Intricate braided and interlaced patterns, called plaits in British usage, first appeared in late Roman art in various parts of Europe, in mosaic floors and other media.  Coptic manuscripts and textiles of 5th- and 6th-century Christian Egypt are decorated with broad-strand ribbon interlace ornament bearing a "striking resemblance" to the earliest types of knotwork found in the Insular art manuscripts of Ireland and the  British Isles.

History and application

Northern Europe
Interlace is a key feature of the "Style II" animal style decoration of Migration Period art, and is found widely across Northern Europe, and was carried by the Lombards into Northern Italy.  Typically the long "ribbons" eventually terminate in an animal's head.  By about 700 it becomes less common in most of Europe, but continues to develop in the British Isles and Scandinavia, where it is found on metalwork, woodcarving, runestones, high crosses, and illuminated manuscripts of the 7th to 12th centuries.  Artist George Bain has characterised the early Insular knotwork found in the 7th-century Book of Durrow and the Durham Cathedral Gospel Book fragment as "broken and rejoined" braids. Whether Coptic braid patterns were transmitted directly to Hiberno-Scottish monasteries from the eastern Mediterranean or came via Lombardic Italy is uncertain. Art historian James Johnson Sweeney argued for direct communication between the scriptoria of Early Christian Ireland and the Coptic monasteries of Egypt. 
 
This new style featured elongated beasts intertwined into symmetrical shapes, and can be dated to the mid-7th century based on the accepted dating of examples in the Sutton Hoo treasure.   The most elaborate interlaced zoomorphics occur in Viking Age art of the Urnes style (arising before 1050), where tendrils of foliate designs intertwine with the stylized animals.

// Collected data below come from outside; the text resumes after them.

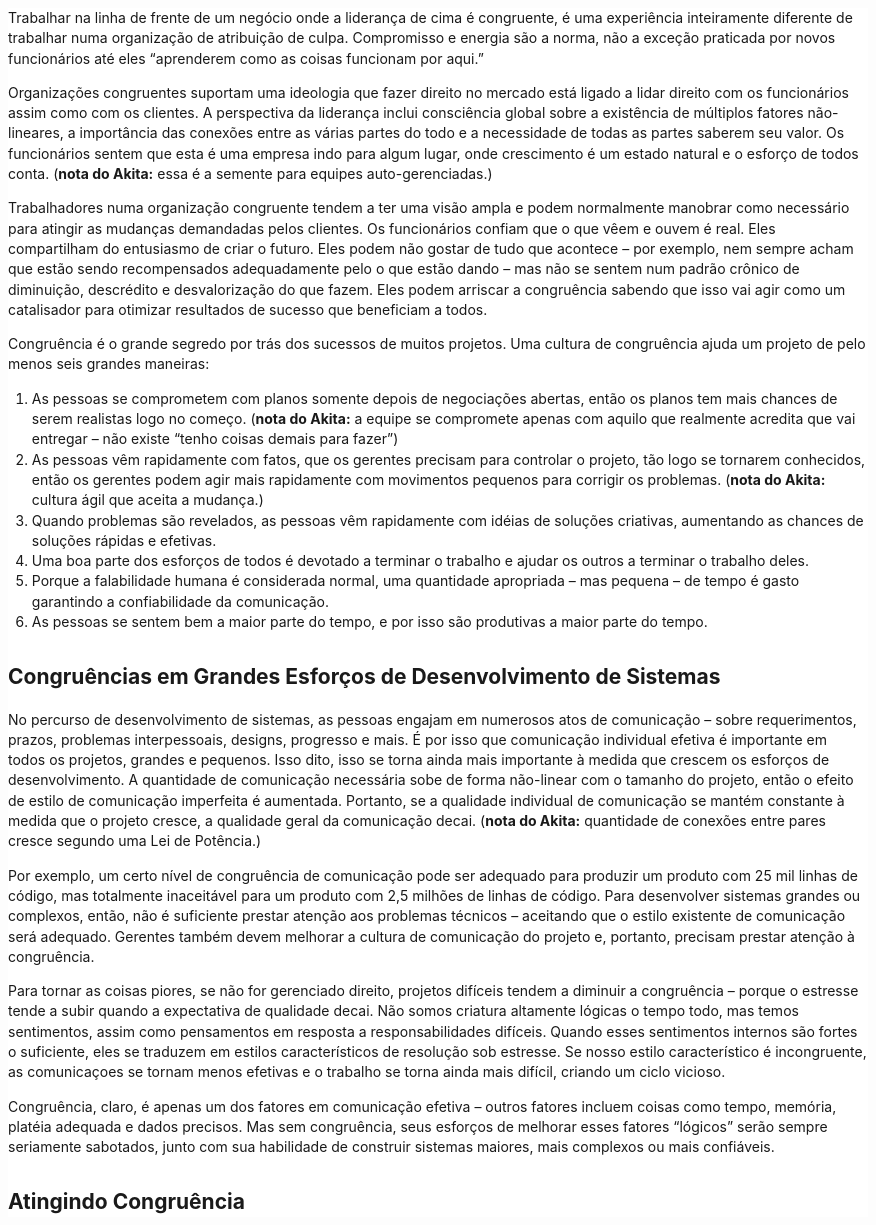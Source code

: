 <p>Trabalhar na linha de frente de um negócio onde a liderança de cima é congruente, é uma experiência inteiramente diferente de trabalhar numa organização de atribuição de culpa. Compromisso e energia são a norma, não a exceção praticada por novos funcionários até eles “aprenderem como as coisas funcionam por aqui.”</p>
<p>Organizações congruentes suportam uma ideologia que fazer direito no mercado está ligado a lidar direito com os funcionários assim como com os clientes. A perspectiva da liderança inclui consciência global sobre a existência de múltiplos fatores não-lineares, a importância das conexões entre as várias partes do todo e a necessidade de todas as partes saberem seu valor. Os funcionários sentem que esta é uma empresa indo para algum lugar, onde crescimento é um estado natural e o esforço de todos conta. (<strong>nota do Akita:</strong> essa é a semente para equipes auto-gerenciadas.)</p>
<p>Trabalhadores numa organização congruente tendem a ter uma visão ampla e podem normalmente manobrar como necessário para atingir as mudanças demandadas pelos clientes. Os funcionários confiam que o que vêem e ouvem é real. Eles compartilham do entusiasmo de criar o futuro. Eles podem não gostar de tudo que acontece – por exemplo, nem sempre acham que estão sendo recompensados adequadamente pelo o que estão dando – mas não se sentem num padrão crônico de diminuição, descrédito e desvalorização do que fazem. Eles podem arriscar a congruência sabendo que isso vai agir como um catalisador para otimizar resultados de sucesso que beneficiam a todos.</p>
<p>Congruência é o grande segredo por trás dos sucessos de muitos projetos. Uma cultura de congruência ajuda um projeto de pelo menos seis grandes maneiras:</p>
<ol>
  <li>As pessoas se comprometem com planos somente depois de negociações abertas, então os planos tem mais chances de serem realistas logo no começo. (<strong>nota do Akita:</strong> a equipe se compromete apenas com aquilo que realmente acredita que vai entregar – não existe “tenho coisas demais para fazer”)</li>
  <li>As pessoas vêm rapidamente com fatos, que os gerentes precisam para controlar o projeto, tão logo se tornarem conhecidos, então os gerentes podem agir mais rapidamente com movimentos pequenos para corrigir os problemas. (<strong>nota do Akita:</strong> cultura ágil que aceita a mudança.)</li>
  <li>Quando problemas são revelados, as pessoas vêm rapidamente com idéias de soluções criativas, aumentando as chances de soluções rápidas e efetivas.</li>
  <li>Uma boa parte dos esforços de todos é devotado a terminar o trabalho e ajudar os outros a terminar o trabalho deles.</li>
  <li>Porque a falabilidade humana é considerada normal, uma quantidade apropriada – mas pequena – de tempo é gasto garantindo a confiabilidade da comunicação.</li>
  <li>As pessoas se sentem bem a maior parte do tempo, e por isso são produtivas a maior parte do tempo.</li>
</ol>
<h2>Congruências em Grandes Esforços de Desenvolvimento de Sistemas</h2>
<p>No percurso de desenvolvimento de sistemas, as pessoas engajam em numerosos atos de comunicação – sobre requerimentos, prazos, problemas interpessoais, designs, progresso e mais. É por isso que comunicação individual efetiva é importante em todos os projetos, grandes e pequenos. Isso dito, isso se torna ainda mais importante à medida que crescem os esforços de desenvolvimento. A quantidade de comunicação necessária sobe de forma não-linear com o tamanho do projeto, então o efeito de estilo de comunicação imperfeita é aumentada. Portanto, se a qualidade individual de comunicação se mantém constante à medida que o projeto cresce, a qualidade geral da comunicação decai. (<strong>nota do Akita:</strong> quantidade de conexões entre pares cresce segundo uma Lei de Potência.)</p>
<p>Por exemplo, um certo nível de congruência de comunicação pode ser adequado para produzir um produto com 25 mil linhas de código, mas totalmente inaceitável para um produto com 2,5 milhões de linhas de código. Para desenvolver sistemas grandes ou complexos, então, não é suficiente prestar atenção aos problemas técnicos – aceitando que o estilo existente de comunicação será adequado. Gerentes também devem melhorar a cultura de comunicação do projeto e, portanto, precisam prestar atenção à congruência.</p>
<p>Para tornar as coisas piores, se não for gerenciado direito, projetos difíceis tendem a diminuir a congruência – porque o estresse tende a subir quando a expectativa de qualidade decai. Não somos criatura altamente lógicas o tempo todo, mas temos sentimentos, assim como pensamentos em resposta a responsabilidades difíceis. Quando esses sentimentos internos são fortes o suficiente, eles se traduzem em estilos característicos de resolução sob estresse. Se nosso estilo característico é incongruente, as comunicaçoes se tornam menos efetivas e o trabalho se torna ainda mais difícil, criando um ciclo vicioso.</p>
<p>Congruência, claro, é apenas um dos fatores em comunicação efetiva – outros fatores incluem coisas como tempo, memória, platéia adequada e dados precisos. Mas sem congruência, seus esforços de melhorar esses fatores “lógicos” serão sempre seriamente sabotados, junto com sua habilidade de construir sistemas maiores, mais complexos ou mais confiáveis.</p>
<h2>Atingindo Congruência</h2>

The full-flowering of Northern European interlace occurred in the Insular art of the British Isles, where the animal style ornament of Northern Europe blended with ribbon knotwork and Christian influences in such works as the Book of Kells and the Cross of Cong.  Whole carpet pages were illuminated with abstract patterns, including much use of interlace, and stone high crosses combined interlace panels with figurative ones.  Insular interlace was copied in continental Europe, closely in the Franco-Saxon school of the 8th to 11th centuries, and less so in other Carolingian schools of illumination, where the tendency was to foliate decorative forms.  In Romanesque art these became typical, and the interlace generally much less complex.  Some animal forms are also found.

Islamic art

Geometric interlacing patterns are common in Islamic ornament. They can be considered a particular type of arabesque. Umayyad architectural elements such as floor mosaics, window grilles, carvings and wall paintings, and decorative metal work of the 8th to 10th centuries are followed by the intricate interlacings common in later medieval Islamic art. Interlaced elaborations are also found in Kufic calligraphy.

Southern Europe
Interlace and knotwork are often found in Byzantine art, continuing Roman usage, but they are not given great prominence. One notable example of a widespread local usage of interlace is the three-ribbon interlace found in the early medieval Croatia on stone carvings from the 9th to 11th centuries.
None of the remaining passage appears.